Figure 4: Effects of the P-switch on the global activities of RhoA and Rac1.

(a) Depletion of TNS3 from MCF10A activated RhoA, but not Rac1. GTP-bound RhoA or Rac1 was pulled down (PD) with Rhotekin-RBD or PAK-PBD agarose beads from cell lysates and blotted with an anti-RhoA or anti-Rac1 antibody.
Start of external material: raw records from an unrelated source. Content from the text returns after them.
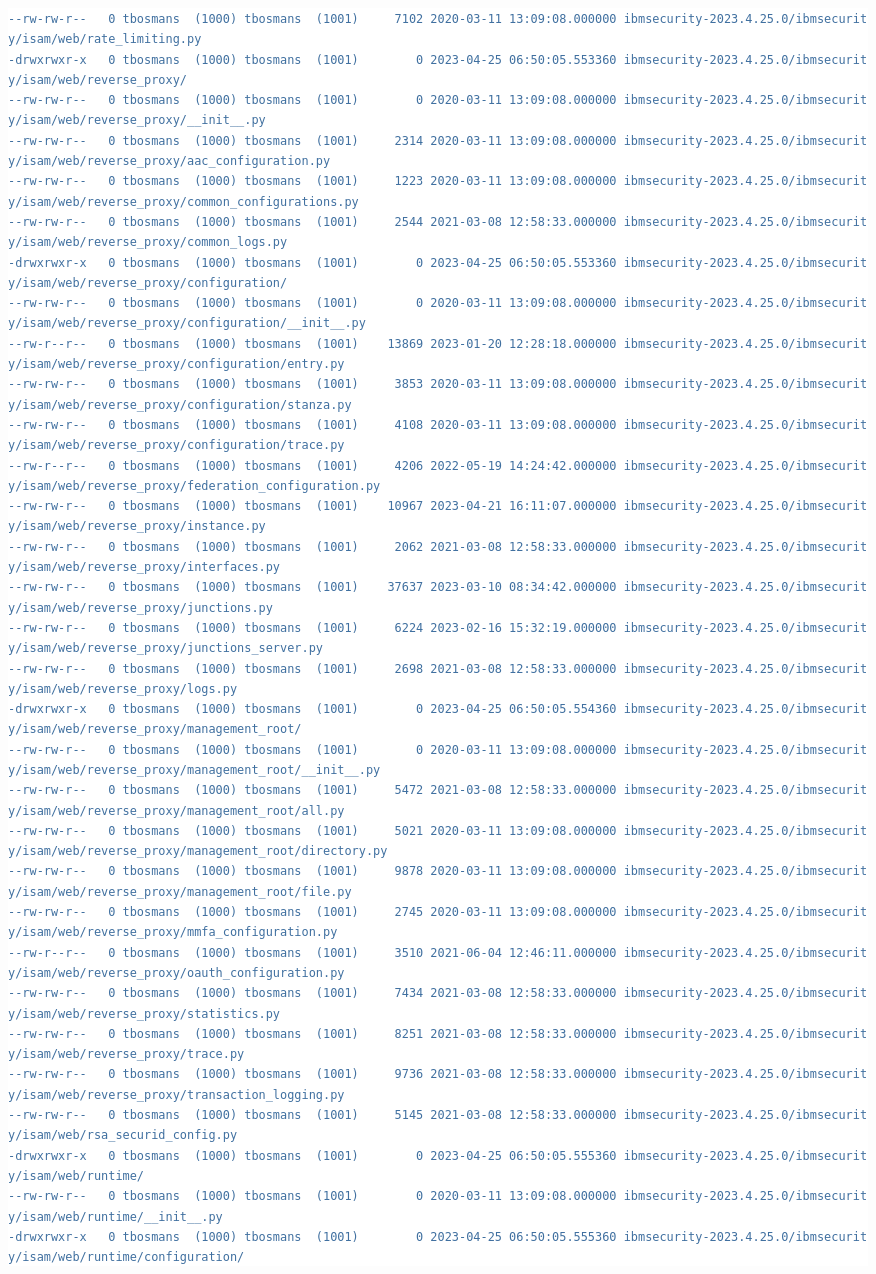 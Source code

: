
 ```diff
--rw-rw-r--   0 tbosmans  (1000) tbosmans  (1001)     7102 2020-03-11 13:09:08.000000 ibmsecurity-2023.4.25.0/ibmsecurity/isam/web/rate_limiting.py
-drwxrwxr-x   0 tbosmans  (1000) tbosmans  (1001)        0 2023-04-25 06:50:05.553360 ibmsecurity-2023.4.25.0/ibmsecurity/isam/web/reverse_proxy/
--rw-rw-r--   0 tbosmans  (1000) tbosmans  (1001)        0 2020-03-11 13:09:08.000000 ibmsecurity-2023.4.25.0/ibmsecurity/isam/web/reverse_proxy/__init__.py
--rw-rw-r--   0 tbosmans  (1000) tbosmans  (1001)     2314 2020-03-11 13:09:08.000000 ibmsecurity-2023.4.25.0/ibmsecurity/isam/web/reverse_proxy/aac_configuration.py
--rw-rw-r--   0 tbosmans  (1000) tbosmans  (1001)     1223 2020-03-11 13:09:08.000000 ibmsecurity-2023.4.25.0/ibmsecurity/isam/web/reverse_proxy/common_configurations.py
--rw-rw-r--   0 tbosmans  (1000) tbosmans  (1001)     2544 2021-03-08 12:58:33.000000 ibmsecurity-2023.4.25.0/ibmsecurity/isam/web/reverse_proxy/common_logs.py
-drwxrwxr-x   0 tbosmans  (1000) tbosmans  (1001)        0 2023-04-25 06:50:05.553360 ibmsecurity-2023.4.25.0/ibmsecurity/isam/web/reverse_proxy/configuration/
--rw-rw-r--   0 tbosmans  (1000) tbosmans  (1001)        0 2020-03-11 13:09:08.000000 ibmsecurity-2023.4.25.0/ibmsecurity/isam/web/reverse_proxy/configuration/__init__.py
--rw-r--r--   0 tbosmans  (1000) tbosmans  (1001)    13869 2023-01-20 12:28:18.000000 ibmsecurity-2023.4.25.0/ibmsecurity/isam/web/reverse_proxy/configuration/entry.py
--rw-rw-r--   0 tbosmans  (1000) tbosmans  (1001)     3853 2020-03-11 13:09:08.000000 ibmsecurity-2023.4.25.0/ibmsecurity/isam/web/reverse_proxy/configuration/stanza.py
--rw-rw-r--   0 tbosmans  (1000) tbosmans  (1001)     4108 2020-03-11 13:09:08.000000 ibmsecurity-2023.4.25.0/ibmsecurity/isam/web/reverse_proxy/configuration/trace.py
--rw-r--r--   0 tbosmans  (1000) tbosmans  (1001)     4206 2022-05-19 14:24:42.000000 ibmsecurity-2023.4.25.0/ibmsecurity/isam/web/reverse_proxy/federation_configuration.py
--rw-rw-r--   0 tbosmans  (1000) tbosmans  (1001)    10967 2023-04-21 16:11:07.000000 ibmsecurity-2023.4.25.0/ibmsecurity/isam/web/reverse_proxy/instance.py
--rw-rw-r--   0 tbosmans  (1000) tbosmans  (1001)     2062 2021-03-08 12:58:33.000000 ibmsecurity-2023.4.25.0/ibmsecurity/isam/web/reverse_proxy/interfaces.py
--rw-rw-r--   0 tbosmans  (1000) tbosmans  (1001)    37637 2023-03-10 08:34:42.000000 ibmsecurity-2023.4.25.0/ibmsecurity/isam/web/reverse_proxy/junctions.py
--rw-rw-r--   0 tbosmans  (1000) tbosmans  (1001)     6224 2023-02-16 15:32:19.000000 ibmsecurity-2023.4.25.0/ibmsecurity/isam/web/reverse_proxy/junctions_server.py
--rw-rw-r--   0 tbosmans  (1000) tbosmans  (1001)     2698 2021-03-08 12:58:33.000000 ibmsecurity-2023.4.25.0/ibmsecurity/isam/web/reverse_proxy/logs.py
-drwxrwxr-x   0 tbosmans  (1000) tbosmans  (1001)        0 2023-04-25 06:50:05.554360 ibmsecurity-2023.4.25.0/ibmsecurity/isam/web/reverse_proxy/management_root/
--rw-rw-r--   0 tbosmans  (1000) tbosmans  (1001)        0 2020-03-11 13:09:08.000000 ibmsecurity-2023.4.25.0/ibmsecurity/isam/web/reverse_proxy/management_root/__init__.py
--rw-rw-r--   0 tbosmans  (1000) tbosmans  (1001)     5472 2021-03-08 12:58:33.000000 ibmsecurity-2023.4.25.0/ibmsecurity/isam/web/reverse_proxy/management_root/all.py
--rw-rw-r--   0 tbosmans  (1000) tbosmans  (1001)     5021 2020-03-11 13:09:08.000000 ibmsecurity-2023.4.25.0/ibmsecurity/isam/web/reverse_proxy/management_root/directory.py
--rw-rw-r--   0 tbosmans  (1000) tbosmans  (1001)     9878 2020-03-11 13:09:08.000000 ibmsecurity-2023.4.25.0/ibmsecurity/isam/web/reverse_proxy/management_root/file.py
--rw-rw-r--   0 tbosmans  (1000) tbosmans  (1001)     2745 2020-03-11 13:09:08.000000 ibmsecurity-2023.4.25.0/ibmsecurity/isam/web/reverse_proxy/mmfa_configuration.py
--rw-r--r--   0 tbosmans  (1000) tbosmans  (1001)     3510 2021-06-04 12:46:11.000000 ibmsecurity-2023.4.25.0/ibmsecurity/isam/web/reverse_proxy/oauth_configuration.py
--rw-rw-r--   0 tbosmans  (1000) tbosmans  (1001)     7434 2021-03-08 12:58:33.000000 ibmsecurity-2023.4.25.0/ibmsecurity/isam/web/reverse_proxy/statistics.py
--rw-rw-r--   0 tbosmans  (1000) tbosmans  (1001)     8251 2021-03-08 12:58:33.000000 ibmsecurity-2023.4.25.0/ibmsecurity/isam/web/reverse_proxy/trace.py
--rw-rw-r--   0 tbosmans  (1000) tbosmans  (1001)     9736 2021-03-08 12:58:33.000000 ibmsecurity-2023.4.25.0/ibmsecurity/isam/web/reverse_proxy/transaction_logging.py
--rw-rw-r--   0 tbosmans  (1000) tbosmans  (1001)     5145 2021-03-08 12:58:33.000000 ibmsecurity-2023.4.25.0/ibmsecurity/isam/web/rsa_securid_config.py
-drwxrwxr-x   0 tbosmans  (1000) tbosmans  (1001)        0 2023-04-25 06:50:05.555360 ibmsecurity-2023.4.25.0/ibmsecurity/isam/web/runtime/
--rw-rw-r--   0 tbosmans  (1000) tbosmans  (1001)        0 2020-03-11 13:09:08.000000 ibmsecurity-2023.4.25.0/ibmsecurity/isam/web/runtime/__init__.py
-drwxrwxr-x   0 tbosmans  (1000) tbosmans  (1001)        0 2023-04-25 06:50:05.555360 ibmsecurity-2023.4.25.0/ibmsecurity/isam/web/runtime/configuration/
```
WCL IB was included to show the total levels of TNS3, RhoA and Rac1. (b) Depletion of PTEN augmented the activity of Rac1, but not RhoA. The same set of experiments as in a were carried out in MCF10A cells transfected with a PTEN-specific siRNA or a scrambled oligo (siCtrl). (c) Overexpression of TNS3–ABD, but not PTEN nor a mutant of either protein, led to inactivation of RhoA. HEK293 cells expressing GFP fusion TNS3–ABD, PTEN or the indicated mutants were subjected to a Rhotekin-PD assay. (d) PTEN and its point mutants, but neither a PTEN truncation mutant missing the catalytic domain (▵CAT) nor TNS3–ABD and its point mutants, repressed Rac1 activity. A PAK-PBD PD assay was used to assess Rac1 activity in HEK293 cells co-expressing PI3K (that is, FLAG-p85 plus Myc-p110) and the indicated PTEN or TNS3–ABD proteins. (e) The specificity-switching mutant, TNS3–ABD–Y321T, but neither PTEN, PTEN–T319Y, nor TNS3–ABD, inactivated RhoA. DLC1-expressing HEK293 cells were serum starved and treated with EGF for 30 min before the Rhotekin-PD assay. (f) wt PTEN and the specificity-switching mutant, PTEN–T319Y, but neither TNS3–ABD nor the ABD–Y321T mutant, inhibited the gross activation of Rac1. Cells were treated the same way as in e. Data shown are representative of three independent experiments.